- **What you are asked to do**
Work through the records that follow and return each line containing the word "fprobs".

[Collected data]
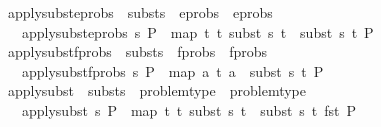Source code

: \begin{isabellebody}
\isanewline
\isanewline
\isanewline
\isanewline
\isanewline
{}\isamarkupfalse%
\ apply{\isacharunderscore}{\kern0pt}subst{\isacharunderscore}{\kern0pt}eprobs\ {\isacharcolon}{\kern0pt}{\isacharcolon}{\kern0pt}\ {\isachardoublequoteopen}substs\ {\isasymRightarrow}\ eprobs\ {\isasymRightarrow}\ eprobs{\isachardoublequoteclose}\isanewline
\ \ \ {\isachardoublequoteopen}apply{\isacharunderscore}{\kern0pt}subst{\isacharunderscore}{\kern0pt}eprobs\ s\ P\ {\isasymequiv}\ map\ {\isacharparenleft}{\kern0pt}{\isasymlambda}{\isacharparenleft}{\kern0pt}t{}{\isacharcomma}{\kern0pt}\ t{}{\isacharparenright}{\kern0pt}{\isachardot}{\kern0pt}\ {\isacharparenleft}{\kern0pt}subst\ s\ t{}\ {\isasymapprox}{\isacharquery}{\kern0pt}\ subst\ s\ t{}{\isacharparenright}{\kern0pt}{\isacharparenright}{\kern0pt}\ P{\isachardoublequoteclose}\isanewline
\isanewline
{}\isamarkupfalse%
\ apply{\isacharunderscore}{\kern0pt}subst{\isacharunderscore}{\kern0pt}fprobs\ {\isacharcolon}{\kern0pt}{\isacharcolon}{\kern0pt}\ {\isachardoublequoteopen}substs\ {\isasymRightarrow}\ fprobs\ {\isasymRightarrow}\ fprobs{\isachardoublequoteclose}\isanewline
\ \ \ {\isachardoublequoteopen}apply{\isacharunderscore}{\kern0pt}subst{\isacharunderscore}{\kern0pt}fprobs\ s\ P\ {\isasymequiv}\ map\ {\isacharparenleft}{\kern0pt}{\isasymlambda}{\isacharparenleft}{\kern0pt}a{\isacharcomma}{\kern0pt}\ t{\isacharparenright}{\kern0pt}{\isachardot}{\kern0pt}\ {\isacharparenleft}{\kern0pt}a\ {\isasymsharp}{\isacharquery}{\kern0pt}\ subst\ s\ t{\isacharparenright}{\kern0pt}{\isacharparenright}{\kern0pt}\ P{\isachardoublequoteclose}\isanewline
\isanewline
\isanewline
{}\isamarkupfalse%
\ apply{\isacharunderscore}{\kern0pt}subst\ {\isacharcolon}{\kern0pt}{\isacharcolon}{\kern0pt}\ {\isachardoublequoteopen}substs\ {\isasymRightarrow}\ problem{\isacharunderscore}{\kern0pt}type\ {\isasymRightarrow}\ problem{\isacharunderscore}{\kern0pt}type{\isachardoublequoteclose}\isanewline
\ \ \ {\isachardoublequoteopen}apply{\isacharunderscore}{\kern0pt}subst\ s\ P\ {\isasymequiv}\ {\isacharparenleft}{\kern0pt}map\ {\isacharparenleft}{\kern0pt}{\isasymlambda}{\isacharparenleft}{\kern0pt}t{}{\isacharcomma}{\kern0pt}\ t{}{\isacharparenright}{\kern0pt}{\isachardot}{\kern0pt}\ {\isacharparenleft}{\kern0pt}subst\ s\ t{}\ {\isasymapprox}{\isacharquery}{\kern0pt}\ subst\ s\ t{}{\isacharparenright}{\kern0pt}{\isacharparenright}{\kern0pt}\ {\isacharparenleft}{\kern0pt}fst\ P{\isacharparenright}{\kern0pt}{\isacharcomma}{\kern0pt}\isanewline

\end{isabellebody}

- **Your solution**
\ apply{\isacharunderscore}{\kern0pt}subst{\isacharunderscore}{\kern0pt}fprobs\ {\isacharcolon}{\kern0pt}{\isacharcolon}{\kern0pt}\ {\isachardoublequoteopen}substs\ {\isasymRightarrow}\ fprobs\ {\isasymRightarrow}\ fprobs{\isachardoublequoteclose}\isanewline
\ \ \ {\isachardoublequoteopen}apply{\isacharunderscore}{\kern0pt}subst{\isacharunderscore}{\kern0pt}fprobs\ s\ P\ {\isasymequiv}\ map\ {\isacharparenleft}{\kern0pt}{\isasymlambda}{\isacharparenleft}{\kern0pt}a{\isacharcomma}{\kern0pt}\ t{\isacharparenright}{\kern0pt}{\isachardot}{\kern0pt}\ {\isacharparenleft}{\kern0pt}a\ {\isasymsharp}{\isacharquery}{\kern0pt}\ subst\ s\ t{\isacharparenright}{\kern0pt}{\isacharparenright}{\kern0pt}\ P{\isachardoublequoteclose}\isanewline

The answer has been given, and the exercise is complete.